* [BRIEF]
List every line in this data where the string "TrueBestSplit" occurs.

* [INFORMATION PROVIDED]
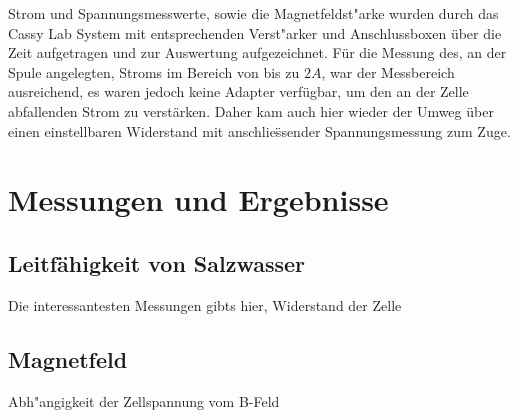 \documentclass[11pt]{scrartcl}
\begin{document}
Strom und Spannungsmesswerte, sowie die Magnetfeldst"arke wurden durch das Cassy Lab System mit entsprechenden Verst"arker und Anschlussboxen \"uber die Zeit aufgetragen und zur Auswertung aufgezeichnet. F\"ur die Messung des, an der Spule angelegten, Stroms im Bereich von bis zu $2A$, war der Messbereich ausreichend, es waren jedoch keine Adapter verf\"ugbar, um den an der Zelle abfallenden Strom zu verst\"arken. Daher kam auch hier wieder der Umweg \"uber einen einstellbaren Widerstand mit anschlie\"ssender Spannungsmessung zum Zuge.





\section{Messungen und Ergebnisse}

\subsection{Leitfähigkeit von Salzwasser}\label{leit}		%
Die interessantesten Messungen gibts hier, Widerstand der Zelle

\subsection{Magnetfeld}			%
Abh"angigkeit der Zellspannung vom B-Feld
\end{document}
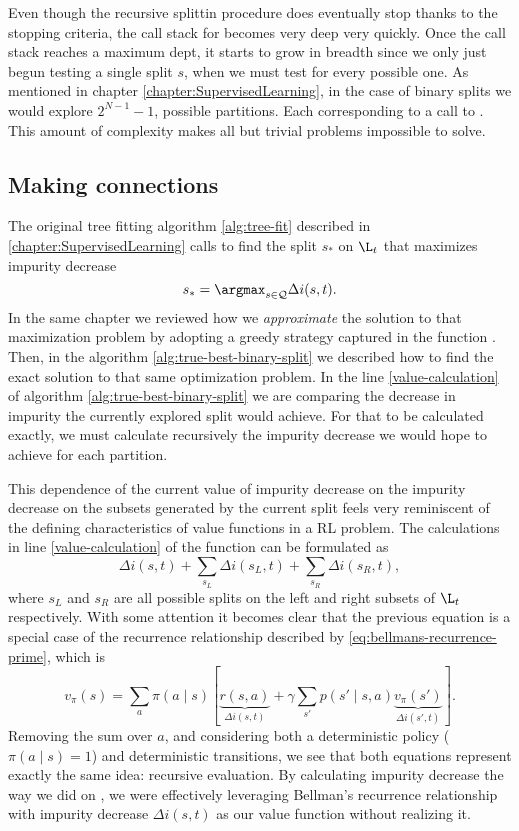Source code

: Even though the recursive splittin procedure does eventually stop thanks to the
stopping criteria, the call stack for \TrueBestSplit becomes very deep very
quickly. Once the call stack reaches a maximum dept, it starts to grow in
breadth since we only just begun testing a single split $s$, when we must test
for every possible one. As mentioned in chapter
\ref{chapter:SupervisedLearning}, in the case of binary splits we would explore
$2^{N -1}-1$, possible partitions. Each corresponding to a call to
\TrueBestSplit. This amount of complexity makes all but trivial problems
impossible to solve. 

\subsection{Making connections}

The original tree fitting algorithm \ref{alg:tree-fit} described in
\ref{chapter:SupervisedLearning} calls to find the split $s_*$ on $\L_t$ that
maximizes impurity decrease
\[
    s_* = \argmax_{s \in \mathcal{Q}} \Delta i(s, t).
\]
In the same chapter we reviewed how we \emph{approximate} the solution to that
maximization problem by adopting a greedy strategy captured in the function
\GreedyBestSplit. Then, in the algorithm \ref{alg:true-best-binary-split} we
described how to find the exact solution to that same optimization problem. In
the line \ref{value-calculation} of algorithm \ref{alg:true-best-binary-split}
we are comparing the decrease in impurity the currently explored split would
achieve.  For that to be calculated exactly, we must calculate recursively the
impurity decrease we would hope to achieve for each partition.

This dependence of the current value of impurity decrease on the impurity
decrease on the subsets generated by the current split feels very reminiscent of
the defining characteristics of value functions in a RL problem. The
calculations in line \ref{value-calculation} of the function \TrueBestSplit can
be formulated as
\[
    \Delta i(s, t) + \sum_{s_L} \Delta i(s_L, t) + \sum_{s_R} \Delta i(s_R, t),
\]
where $s_L$ and $s_R$ are all possible splits on the left and right subsets of
$\L_t$ respectively. With some attention it becomes clear that the previous
equation is a special case of the recurrence relationship described by
\eqref{eq:bellmans-recurrence-prime}, which is
\[
    v_\pi (s) = 
    \sum_{a} \pi(a \mid s) \left[ 
        \underbrace{r(s,a)}_{\Delta i(s, t)} 
        + \gamma \sum_{s'} p(s' \mid s, a) \underbrace{v_\pi (s')}_{\Delta i(s', t)} 
    \right].
\]
Removing the sum over $a$, and considering both a deterministic policy ($\pi(a
\mid s) = 1$) and deterministic transitions, we see that both equations
represent exactly the same idea: recursive evaluation. By calculating impurity
decrease the way we did on \TrueBestSplit, we were effectively leveraging
Bellman's recurrence relationship with impurity decrease $\Delta i(s, t)$ as our
value function without realizing it.

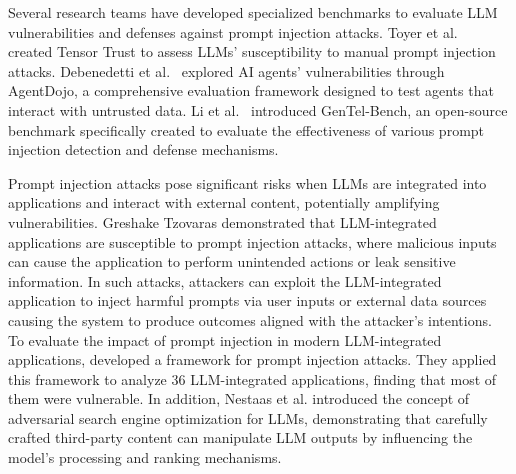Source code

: Several research teams have developed specialized benchmarks to evaluate LLM vulnerabilities and defenses against prompt injection attacks. 
Toyer et al.~\cite{toyer2023tensor} created Tensor Trust to assess LLMs' susceptibility to manual prompt injection attacks. Debenedetti et al.~\cite{debenedetti2024agentdojo} explored AI agents' vulnerabilities through AgentDojo, a comprehensive evaluation framework designed to test agents that interact with untrusted data. 
Li et al.~\cite{li2024gentel} introduced GenTel-Bench, an open-source benchmark specifically created to evaluate the effectiveness of various prompt injection detection and defense mechanisms.


Prompt injection attacks pose significant risks when LLMs are integrated into applications and interact with external content, potentially amplifying vulnerabilities\cite{greshake2023youvesignedforcompromising,liu2023prompt,nestaas2024adversarial}.
 Greshake Tzovaras \cite{greshake2023youvesignedforcompromising} demonstrated that LLM-integrated applications are susceptible to prompt injection attacks, where malicious inputs can cause the application to perform unintended actions or leak sensitive information.  In such attacks, attackers can exploit the LLM-integrated application to inject harmful prompts via user inputs or external data sources causing the system to produce outcomes aligned with the attacker's intentions.
To evaluate the impact of prompt injection in modern LLM-integrated applications, \cite{liu2023prompt} developed a framework for prompt injection attacks. They applied this framework to analyze 36 LLM-integrated applications, finding that most of them were vulnerable. In addition, Nestaas et al. \cite{nestaas2024adversarial} introduced the concept of adversarial search engine optimization for LLMs, demonstrating that carefully crafted third-party content can manipulate LLM outputs by influencing the model’s processing and ranking mechanisms.



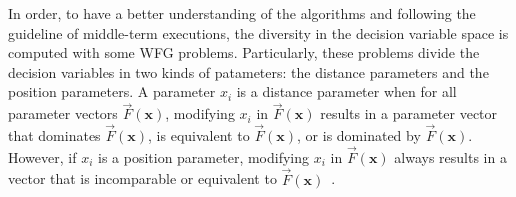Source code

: In order, to have a better understanding of the algorithms and following the guideline of middle-term executions, the diversity in the decision variable space is computed with some WFG problems.
%
Particularly, these problems divide the decision variables in two kinds of patameters: the distance parameters and the position parameters.
%
A parameter $x_i$ is a distance parameter when for all parameter vectors $\vec{F}(\mathbf{x})$, modifying $x_i$ in $\vec{F}(\mathbf{x})$ results in a parameter vector that dominates $\vec{F}(\mathbf{x})$, is equivalent to $\vec{F}(\mathbf{x})$, or is dominated by $\vec{F}(\mathbf{x})$.
%
However, if $x_i$ is a position parameter, modifying $x_i$ in $\vec{F}(\mathbf{x})$ always results in a vector that is incomparable or equivalent to $\vec{F}(\mathbf{x})$~\cite{huband2005scalable}.
%

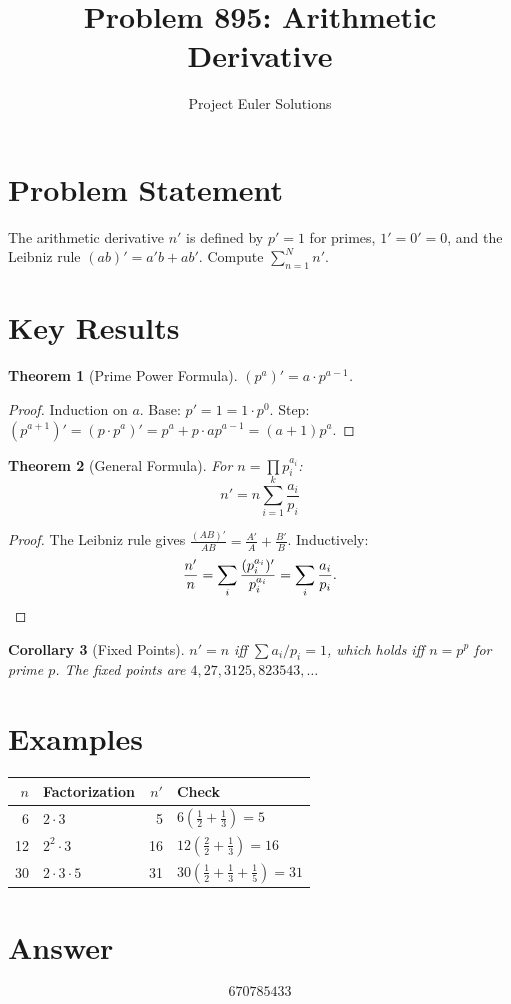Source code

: \documentclass[11pt]{article}
\title{Problem 895: Arithmetic Derivative}
\author{Project Euler Solutions}
\date{}
\newtheorem{theorem}{Theorem}
\newtheorem{corollary}[theorem]{Corollary}
\begin{document}
\maketitle

\section{Problem Statement}
The arithmetic derivative $n'$ is defined by $p'=1$ for primes, $1'=0'=0$, and the Leibniz rule $(ab)' = a'b + ab'$. Compute $\sum_{n=1}^{N} n'$.

\section{Key Results}

\begin{theorem}[Prime Power Formula]
$(p^a)' = a \cdot p^{a-1}$.
\end{theorem}

\begin{proof}
Induction on $a$. Base: $p' = 1 = 1 \cdot p^0$. Step:
$(p^{a+1})' = (p \cdot p^a)' = p^a + p \cdot a p^{a-1} = (a+1)p^a$.
\end{proof}

\begin{theorem}[General Formula]
For $n = \prod p_i^{a_i}$:
\[
n' = n \sum_{i=1}^{k} \frac{a_i}{p_i}
\]
\end{theorem}

\begin{proof}
The Leibniz rule gives $\frac{(AB)'}{AB} = \frac{A'}{A} + \frac{B'}{B}$. Inductively:
\[
\frac{n'}{n} = \sum_i \frac{(p_i^{a_i})'}{p_i^{a_i}} = \sum_i \frac{a_i}{p_i}. \qedhere
\]
\end{proof}

\begin{corollary}[Fixed Points]
$n' = n$ iff $\sum a_i/p_i = 1$, which holds iff $n = p^p$ for prime $p$. The fixed points are $4, 27, 3125, 823543, \ldots$
\end{corollary}

\section{Examples}
\begin{center}
\begin{tabular}{r|l|r|l}
$n$ & Factorization & $n'$ & Check \\ \hline
6 & $2 \cdot 3$ & 5 & $6(\tfrac{1}{2}+\tfrac{1}{3}) = 5$ \\
12 & $2^2 \cdot 3$ & 16 & $12(\tfrac{2}{2}+\tfrac{1}{3}) = 16$ \\
30 & $2\cdot 3\cdot 5$ & 31 & $30(\tfrac{1}{2}+\tfrac{1}{3}+\tfrac{1}{5})=31$
\end{tabular}
\end{center}

\section{Answer}

\[
\boxed{670785433}
\]
\end{document}
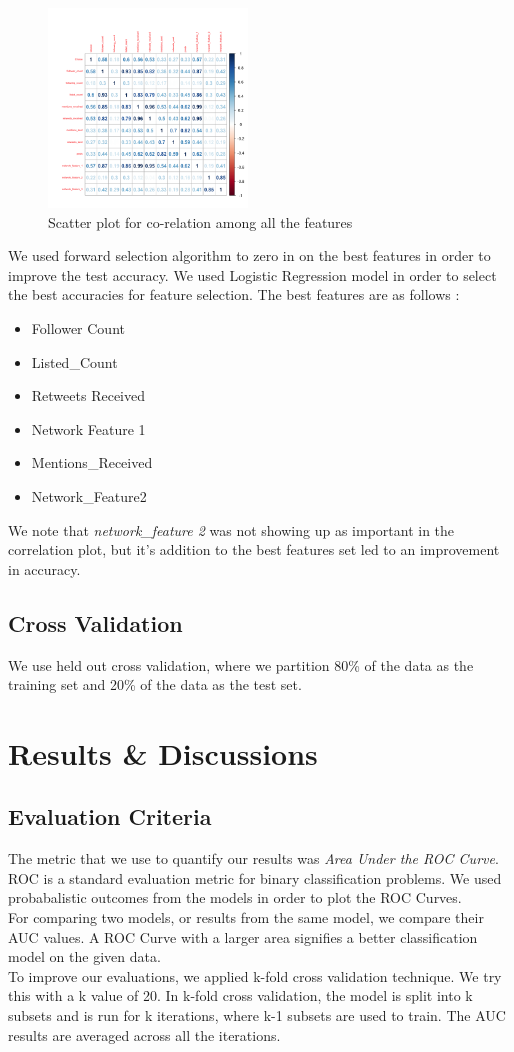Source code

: \documentclass[conference]{IEEEtran}
\numberwithin{equation}{section}
\numberwithin{figure}{section}
\numberwithin{table}{section}
\begin{document}
\begin{figure}
\centering
  \includegraphics[width=200px, height = 200px]{scatter_plt}
  \caption{Scatter plot for co-relation among all the features }
  \label{fs_fig}
\end{figure}
We used forward selection algorithm to zero in on the best features in order to improve the test accuracy. We used Logistic Regression model in order to select the best accuracies for feature selection. The best features are as follows :
\begin{itemize}
\item Follower Count
\item Listed\_Count
\item Retweets Received
\item Network Feature 1
\item Mentions\_Received
\item Network\_Feature2
\end{itemize}

We note that \textit{network\_feature 2} was not showing up as important in the correlation plot, but it's addition to the best features set led to an improvement in accuracy.

\subsection{Cross Validation}
We use held out cross validation, where we partition 80\% of the data as the training set and 20\% of the data as the test set. 

\section{Results \& Discussions}
\subsection{Evaluation Criteria}
The metric that we use to quantify our results was \textit{Area Under the ROC Curve}. ROC is a standard evaluation metric for binary classification problems. We used probabalistic outcomes from the models in order to plot the ROC Curves. \\
For comparing two models, or results from the same model, we compare their AUC values. A ROC Curve with a larger area signifies a better classification model on the given data.\\
To improve our evaluations, we applied k-fold cross validation technique. We try this with a k value of 20. In k-fold cross validation, the model is split into k subsets and is run for k iterations, where k-1 subsets are used to train. The AUC results are averaged across all the iterations.
\end{document}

* [YOUR RESPONSE]
stopping criteria, the call stack for \TrueBestSplit becomes very deep very
\TrueBestSplit. This amount of complexity makes all but trivial problems
calculations in line \ref{value-calculation} of the function \TrueBestSplit can
decrease the way we did on \TrueBestSplit, we were effectively leveraging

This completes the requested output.